What to produce >>
In the records below, the lines from the one with "the standard toolkit" through the last are to be printed exactly, and nothing else.

Records excerpted from a collection
-------

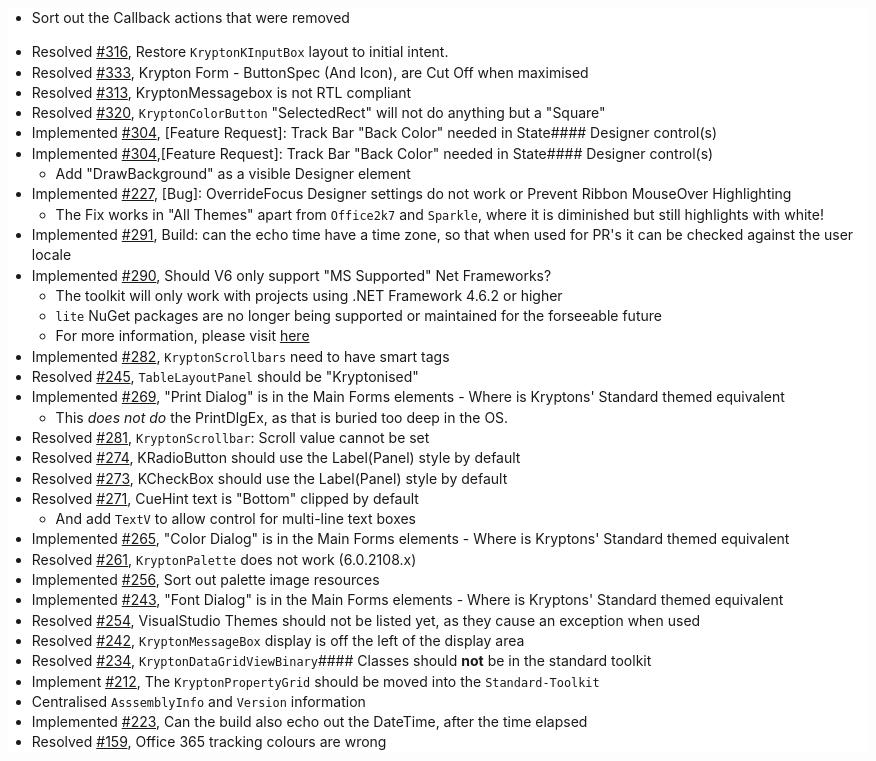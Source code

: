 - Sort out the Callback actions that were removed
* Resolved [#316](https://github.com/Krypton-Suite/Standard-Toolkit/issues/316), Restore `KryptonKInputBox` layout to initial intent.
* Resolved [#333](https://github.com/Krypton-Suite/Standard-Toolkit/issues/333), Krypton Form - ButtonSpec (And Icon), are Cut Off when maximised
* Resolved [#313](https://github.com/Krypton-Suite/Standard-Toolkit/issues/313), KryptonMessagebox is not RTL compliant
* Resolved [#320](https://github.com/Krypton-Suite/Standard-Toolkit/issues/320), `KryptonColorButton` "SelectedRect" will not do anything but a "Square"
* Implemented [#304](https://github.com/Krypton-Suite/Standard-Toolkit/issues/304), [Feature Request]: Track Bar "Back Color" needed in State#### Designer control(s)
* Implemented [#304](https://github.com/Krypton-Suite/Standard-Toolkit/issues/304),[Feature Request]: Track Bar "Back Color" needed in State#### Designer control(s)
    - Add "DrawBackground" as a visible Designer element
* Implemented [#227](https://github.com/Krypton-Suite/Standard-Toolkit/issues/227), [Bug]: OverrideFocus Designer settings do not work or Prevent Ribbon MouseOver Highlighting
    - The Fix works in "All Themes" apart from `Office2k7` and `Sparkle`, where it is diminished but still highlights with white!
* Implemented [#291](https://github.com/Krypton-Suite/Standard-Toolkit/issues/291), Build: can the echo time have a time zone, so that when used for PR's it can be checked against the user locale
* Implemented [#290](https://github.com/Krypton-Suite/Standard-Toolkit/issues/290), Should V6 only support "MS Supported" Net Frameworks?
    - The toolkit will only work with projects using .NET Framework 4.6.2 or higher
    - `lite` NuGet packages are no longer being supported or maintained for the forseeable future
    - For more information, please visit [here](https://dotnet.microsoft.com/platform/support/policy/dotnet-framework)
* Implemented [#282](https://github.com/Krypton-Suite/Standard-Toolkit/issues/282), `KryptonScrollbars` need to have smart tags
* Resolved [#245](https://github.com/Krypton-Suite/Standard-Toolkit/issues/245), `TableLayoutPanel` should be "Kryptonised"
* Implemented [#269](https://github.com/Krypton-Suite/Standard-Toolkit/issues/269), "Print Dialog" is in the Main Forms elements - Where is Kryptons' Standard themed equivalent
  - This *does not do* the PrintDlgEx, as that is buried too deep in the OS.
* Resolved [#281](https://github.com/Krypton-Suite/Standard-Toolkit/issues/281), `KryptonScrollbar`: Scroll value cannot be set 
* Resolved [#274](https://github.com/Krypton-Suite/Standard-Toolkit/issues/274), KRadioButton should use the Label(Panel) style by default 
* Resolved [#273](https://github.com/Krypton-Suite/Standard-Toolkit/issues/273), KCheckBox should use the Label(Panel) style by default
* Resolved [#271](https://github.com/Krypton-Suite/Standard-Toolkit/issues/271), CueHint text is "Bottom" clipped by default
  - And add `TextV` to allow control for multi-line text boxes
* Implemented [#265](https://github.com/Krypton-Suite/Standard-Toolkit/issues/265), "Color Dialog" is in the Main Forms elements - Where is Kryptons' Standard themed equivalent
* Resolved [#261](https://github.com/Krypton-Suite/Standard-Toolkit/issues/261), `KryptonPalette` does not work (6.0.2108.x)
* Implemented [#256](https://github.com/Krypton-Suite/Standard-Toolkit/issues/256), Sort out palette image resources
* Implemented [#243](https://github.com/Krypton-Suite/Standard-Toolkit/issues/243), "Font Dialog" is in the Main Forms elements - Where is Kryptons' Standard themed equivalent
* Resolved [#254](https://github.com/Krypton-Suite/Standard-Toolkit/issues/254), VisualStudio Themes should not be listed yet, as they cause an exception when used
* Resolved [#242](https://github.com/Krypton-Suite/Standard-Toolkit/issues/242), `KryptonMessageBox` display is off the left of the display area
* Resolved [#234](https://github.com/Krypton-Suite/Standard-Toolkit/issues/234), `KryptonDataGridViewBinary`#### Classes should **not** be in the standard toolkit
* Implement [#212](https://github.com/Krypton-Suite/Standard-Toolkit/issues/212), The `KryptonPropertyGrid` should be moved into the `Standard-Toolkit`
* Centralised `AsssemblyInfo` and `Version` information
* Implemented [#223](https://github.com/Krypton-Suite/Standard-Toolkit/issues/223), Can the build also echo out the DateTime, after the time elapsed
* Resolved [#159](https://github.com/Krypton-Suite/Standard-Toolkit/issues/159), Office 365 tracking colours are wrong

-------

Answer >>
* Resolved [#234](https://github.com/Krypton-Suite/Standard-Toolkit/issues/234), `KryptonDataGridViewBinary`#### Classes should **not** be in the standard toolkit
* Implement [#212](https://github.com/Krypton-Suite/Standard-Toolkit/issues/212), The `KryptonPropertyGrid` should be moved into the `Standard-Toolkit`
* Centralised `AsssemblyInfo` and `Version` information
* Implemented [#223](https://github.com/Krypton-Suite/Standard-Toolkit/issues/223), Can the build also echo out the DateTime, after the time elapsed
* Resolved [#159](https://github.com/Krypton-Suite/Standard-Toolkit/issues/159), Office 365 tracking colours are wrong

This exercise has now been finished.